# [PROBLEM DETAILS]
Where in the data below does the word "extGcd" appear? Copy every line that has it.

------ DATASET

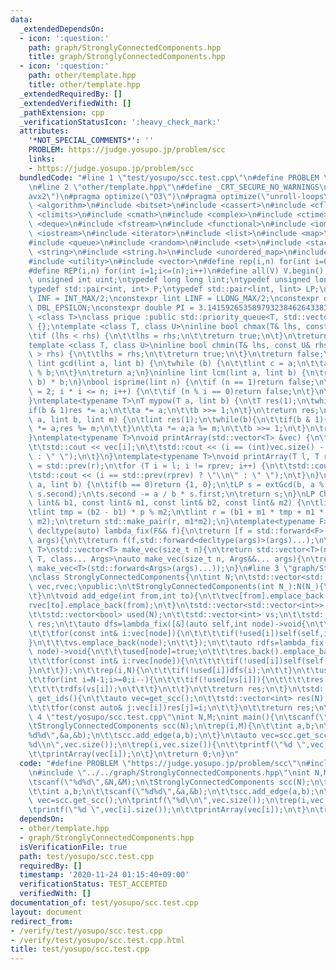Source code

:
 ```yaml
---
data:
  _extendedDependsOn:
  - icon: ':question:'
    path: graph/StronglyConnectedComponents.hpp
    title: graph/StronglyConnectedComponents.hpp
  - icon: ':question:'
    path: other/template.hpp
    title: other/template.hpp
  _extendedRequiredBy: []
  _extendedVerifiedWith: []
  _pathExtension: cpp
  _verificationStatusIcon: ':heavy_check_mark:'
  attributes:
    '*NOT_SPECIAL_COMMENTS*': ''
    PROBLEM: https://judge.yosupo.jp/problem/scc
    links:
    - https://judge.yosupo.jp/problem/scc
  bundledCode: "#line 1 \"test/yosupo/scc.test.cpp\"\n#define PROBLEM \"https://judge.yosupo.jp/problem/scc\"\
    \n#line 2 \"other/template.hpp\"\n#define _CRT_SECURE_NO_WARNINGS\n#pragma target(\"\
    avx2\")\n#pragma optimize(\"O3\")\n#pragma optimize(\"unroll-loops\")\n#include\
    \ <algorithm>\n#include <bitset>\n#include <cassert>\n#include <cfloat>\n#include\
    \ <climits>\n#include <cmath>\n#include <complex>\n#include <ctime>\n#include\
    \ <deque>\n#include <fstream>\n#include <functional>\n#include <iomanip>\n#include\
    \ <iostream>\n#include <iterator>\n#include <list>\n#include <map>\n#include <memory>\n\
    #include <queue>\n#include <random>\n#include <set>\n#include <stack>\n#include\
    \ <string>\n#include <string.h>\n#include <unordered_map>\n#include <unordered_set>\n\
    #include <utility>\n#include <vector>\n#define rep(i,n) for(int i=0;i<(n);i++)\n\
    #define REP(i,n) for(int i=1;i<=(n);i++)\n#define all(V) V.begin(),V.end()\ntypedef\
    \ unsigned int uint;\ntypedef long long lint;\ntypedef unsigned long long ulint;\n\
    typedef std::pair<int, int> P;\ntypedef std::pair<lint, lint> LP;\nconstexpr int\
    \ INF = INT_MAX/2;\nconstexpr lint LINF = LLONG_MAX/2;\nconstexpr double eps =\
    \ DBL_EPSILON;\nconstexpr double PI = 3.141592653589793238462643383279;\ntemplate\
    \ <class T>\nclass prique :public std::priority_queue<T, std::vector<T>, std::greater<T>>\
    \ {};\ntemplate <class T, class U>\ninline bool chmax(T& lhs, const U& rhs) {\n\
    \tif (lhs < rhs) {\n\t\tlhs = rhs;\n\t\treturn true;\n\t}\n\treturn false;\n}\n\
    template <class T, class U>\ninline bool chmin(T& lhs, const U& rhs) {\n\tif (lhs\
    \ > rhs) {\n\t\tlhs = rhs;\n\t\treturn true;\n\t}\n\treturn false;\n}\ninline\
    \ lint gcd(lint a, lint b) {\n\twhile (b) {\n\t\tlint c = a;\n\t\ta = b; b = c\
    \ % b;\n\t}\n\treturn a;\n}\ninline lint lcm(lint a, lint b) {\n\treturn a / gcd(a,\
    \ b) * b;\n}\nbool isprime(lint n) {\n\tif (n == 1)return false;\n\tfor (int i\
    \ = 2; i * i <= n; i++) {\n\t\tif (n % i == 0)return false;\n\t}\n\treturn true;\n\
    }\ntemplate<typename T>\nT mypow(T a, lint b) {\n\tT res(1);\n\twhile(b){\n\t\t\
    if(b & 1)res *= a;\n\t\ta *= a;\n\t\tb >>= 1;\n\t}\n\treturn res;\n}\nlint modpow(lint\
    \ a, lint b, lint m) {\n\tlint res(1);\n\twhile(b){\n\t\tif(b & 1){\n\t\t\tres\
    \ *= a;res %= m;\n\t\t}\n\t\ta *= a;a %= m;\n\t\tb >>= 1;\n\t}\n\treturn res;\n\
    }\ntemplate<typename T>\nvoid printArray(std::vector<T> &vec) {\n\trep(i, vec.size()){\n\
    \t\tstd::cout << vec[i];\n\t\tstd::cout << (i == (int)vec.size() - 1 ? \"\\n\"\
    \ : \" \");\n\t}\n}\ntemplate<typename T>\nvoid printArray(T l, T r) {\n\tT rprev\
    \ = std::prev(r);\n\tfor (T i = l; i != rprev; i++) {\n\t\tstd::cout << *i;\n\t\
    \tstd::cout << (i == std::prev(rprev) ? \"\\n\" : \" \");\n\t}\n}\nLP extGcd(lint\
    \ a, lint b) {\n\tif(b == 0)return {1, 0};\n\tLP s = extGcd(b, a % b);\n\tstd::swap(s.first,\
    \ s.second);\n\ts.second -= a / b * s.first;\n\treturn s;\n}\nLP ChineseRem(const\
    \ lint& b1, const lint& m1, const lint& b2, const lint& m2) {\n\tlint p = extGcd(m1,m2).first;\n\
    \tlint tmp = (b2 - b1) * p % m2;\n\tlint r = (b1 + m1 * tmp + m1 * m2) % (m1 *\
    \ m2);\n\treturn std::make_pair(r, m1*m2);\n}\ntemplate<typename F>\ninline constexpr\
    \ decltype(auto) lambda_fix(F&& f){\n\treturn [f = std::forward<F>(f)](auto&&...\
    \ args){\n\t\treturn f(f,std::forward<decltype(args)>(args)...);\n\t};\n}\ntemplate<typename\
    \ T>\nstd::vector<T> make_vec(size_t n){\n\treturn std::vector<T>(n);\n}\ntemplate<typename\
    \ T, class... Args>\nauto make_vec(size_t n, Args&&... args){\n\treturn std::vector<decltype(make_vec<T>(args...))>(n,\
    \ make_vec<T>(std::forward<Args>(args)...));\n}\n#line 3 \"graph/StronglyConnectedComponents.hpp\"\
    \nclass StronglyConnectedComponents{\n\tint N;\n\tstd::vector<std::vector<int>>\
    \ vec,rvec;\npublic:\n\tStronglyConnectedComponents(int N_):N(N_){\n\t\tvec.resize(N);rvec.resize(N);\n\
    \t}\n\tvoid add_edge(int from,int to){\n\t\tvec[from].emplace_back(to);\n\t\t\
    rvec[to].emplace_back(from);\n\t}\n\tstd::vector<std::vector<int>> get_scc(){\n\
    \t\tstd::vector<bool> used(N);\n\t\tstd::vector<int> vs;\n\t\tstd::vector<std::vector<int>>\
    \ res;\n\t\tauto dfs=lambda_fix([&](auto self,int node)->void{\n\t\t\tused[node]=true;\n\
    \t\t\tfor(const int& i:vec[node]){\n\t\t\t\tif(!used[i])self(self,i);\n\t\t\t\
    }\n\t\t\tvs.emplace_back(node);\n\t\t});\n\t\tauto rdfs=lambda_fix([&](auto self,int\
    \ node)->void{\n\t\t\tused[node]=true;\n\t\t\tres.back().emplace_back(node);\n\
    \t\t\tfor(const int& i:rvec[node]){\n\t\t\t\tif(!used[i])self(self,i);\n\t\t\t\
    }\n\t\t});\n\t\trep(i,N){\n\t\t\tif(!used[i])dfs(i);\n\t\t}\n\t\tused.assign(N,false);\n\
    \t\tfor(int i=N-1;i>=0;i--){\n\t\t\tif(!used[vs[i]]){\n\t\t\t\tres.emplace_back();\n\
    \t\t\t\trdfs(vs[i]);\n\t\t\t}\n\t\t}\n\t\treturn res;\n\t}\n\tstd::vector<int>\
    \ get_ids(){\n\t\tauto vec=get_scc();\n\t\tstd::vector<int> res(N);\n\t\trep(i,vec.size()){\n\
    \t\t\tfor(const auto& j:vec[i])res[j]=i;\n\t\t}\n\t\treturn res;\n\t}\n};\n#line\
    \ 4 \"test/yosupo/scc.test.cpp\"\nint N,M;\nint main(){\n\tscanf(\"%d%d\",&N,&M);\n\
    \tStronglyConnectedComponents scc(N);\n\trep(i,M){\n\t\tint a,b;\n\t\tscanf(\"\
    %d%d\",&a,&b);\n\t\tscc.add_edge(a,b);\n\t}\n\tauto vec=scc.get_scc();\n\tprintf(\"\
    %d\\n\",vec.size());\n\trep(i,vec.size()){\n\t\tprintf(\"%d \",vec[i].size());\n\
    \t\tprintArray(vec[i]);\n\t}\n\treturn 0;\n}\n"
  code: "#define PROBLEM \"https://judge.yosupo.jp/problem/scc\"\n#include \"../../other/template.hpp\"\
    \n#include \"../../graph/StronglyConnectedComponents.hpp\"\nint N,M;\nint main(){\n\
    \tscanf(\"%d%d\",&N,&M);\n\tStronglyConnectedComponents scc(N);\n\trep(i,M){\n\
    \t\tint a,b;\n\t\tscanf(\"%d%d\",&a,&b);\n\t\tscc.add_edge(a,b);\n\t}\n\tauto\
    \ vec=scc.get_scc();\n\tprintf(\"%d\\n\",vec.size());\n\trep(i,vec.size()){\n\t\
    \tprintf(\"%d \",vec[i].size());\n\t\tprintArray(vec[i]);\n\t}\n\treturn 0;\n}"
  dependsOn:
  - other/template.hpp
  - graph/StronglyConnectedComponents.hpp
  isVerificationFile: true
  path: test/yosupo/scc.test.cpp
  requiredBy: []
  timestamp: '2020-11-24 01:15:40+09:00'
  verificationStatus: TEST_ACCEPTED
  verifiedWith: []
documentation_of: test/yosupo/scc.test.cpp
layout: document
redirect_from:
- /verify/test/yosupo/scc.test.cpp
- /verify/test/yosupo/scc.test.cpp.html
title: test/yosupo/scc.test.cpp
---
```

------------

# [YOUR RESPONSE]
    \tstd::cout << (i == std::prev(rprev) ? \"\\n\" : \" \");\n\t}\n}\nLP extGcd(lint\
    \ a, lint b) {\n\tif(b == 0)return {1, 0};\n\tLP s = extGcd(b, a % b);\n\tstd::swap(s.first,\
    \ lint& b1, const lint& m1, const lint& b2, const lint& m2) {\n\tlint p = extGcd(m1,m2).first;\n\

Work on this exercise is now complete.